5.1.2 The Sale shall be deemed perfected when, following receipt of the Commitment, the Buyer has sent the Seller a signed copy of the Commitment and the General Terms and Conditions of Sale (by fax, registered letter, documented telephone message, or email) within 3 (three) days of receipt thereof. It is understood that if the General Terms and Conditions of Sale have been accepted within the timeframe set out in 5.1.1, they shall also be deemed accepted and signed for the purposes of this article, without the need for resubmission.
5.2 If the acceptance referred to in Article 5.1 is not received by the Seller within the prescribed timeframe and form, the Sale shall be deemed not perfected, and no mutual obligations shall exist between the Parties.

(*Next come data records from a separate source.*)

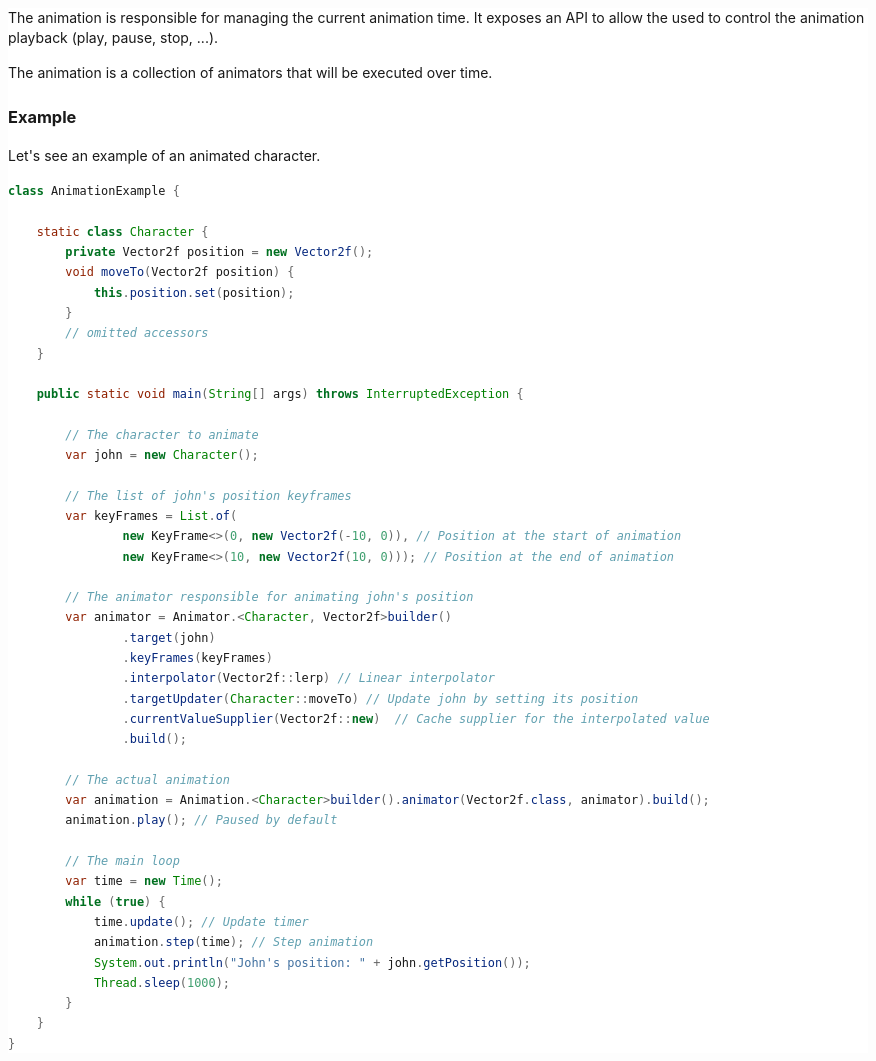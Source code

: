 The animation is responsible for managing the current animation time. It exposes an API to allow the used to control the
animation playback (play, pause, stop, ...).

The animation is a collection of animators that will be executed over time.

### Example

Let's see an example of an animated character.

```java
class AnimationExample {
    
    static class Character {
        private Vector2f position = new Vector2f();
        void moveTo(Vector2f position) {
            this.position.set(position);
        }
        // omitted accessors
    }

    public static void main(String[] args) throws InterruptedException {
        
        // The character to animate
        var john = new Character();
        
        // The list of john's position keyframes
        var keyFrames = List.of(
                new KeyFrame<>(0, new Vector2f(-10, 0)), // Position at the start of animation
                new KeyFrame<>(10, new Vector2f(10, 0))); // Position at the end of animation
                
        // The animator responsible for animating john's position
        var animator = Animator.<Character, Vector2f>builder()
                .target(john)
                .keyFrames(keyFrames)
                .interpolator(Vector2f::lerp) // Linear interpolator
                .targetUpdater(Character::moveTo) // Update john by setting its position
                .currentValueSupplier(Vector2f::new)  // Cache supplier for the interpolated value
                .build();
        
        // The actual animation
        var animation = Animation.<Character>builder().animator(Vector2f.class, animator).build();
        animation.play(); // Paused by default

        // The main loop
        var time = new Time();
        while (true) {
            time.update(); // Update timer
            animation.step(time); // Step animation
            System.out.println("John's position: " + john.getPosition());
            Thread.sleep(1000);
        }
    }
}
```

5.3 The Sales Contract shall be deemed not perfected if the Seller does not receive the present General Terms and Conditions of Sale duly signed in accordance with Article 5.1 above.
Art. 6 – Delivery of Products
6.1 Delivery of the Products is made ex works, and all Products travel at the Buyer’s risk, regardless of the final recipient of the shipment.
6.2 Unless otherwise agreed in writing by the Parties, the Buyer shall bear all costs of transport, shipment, and handling of the Products.
Art. 7 – Seller’s Warranty
7.1 The Seller warrants the Products subject to Sale for a period of 3 (three) years.
7.2 The Seller warrants the availability or supply of spare parts for the Products subject to Sale for a period of 5 (five) years, consisting of identical or alternative parts to the originals, in any case ensuring equal or improved performance.
7.3 Any defects or faults in the Products must be reported by the Buyer by fax or registered letter within 8 (eight) days of receipt of the Products.
7.4 The warranty provided by the Seller applies exclusively to defects and/or faults arising during normal and proper use of the Products in accordance with the user manuals supplied with the Products.
7.5 In particular, the warranty does not cover defects and/or faults resulting directly or indirectly from defective maintenance or installation by the Buyer, modifications made without the Seller’s prior written consent, or repairs not carried out properly by the Buyer. The warranty is also excluded where defects result from normal wear and tear of the Products.
7.6 The warranty conditions set out in points 7.1 and 7.2 apply solely and exclusively to SPOTLIGHT-branded and manufactured Products. For all other Products subject to Sale, the provisions of Article 1495 of the Italian Civil Code apply.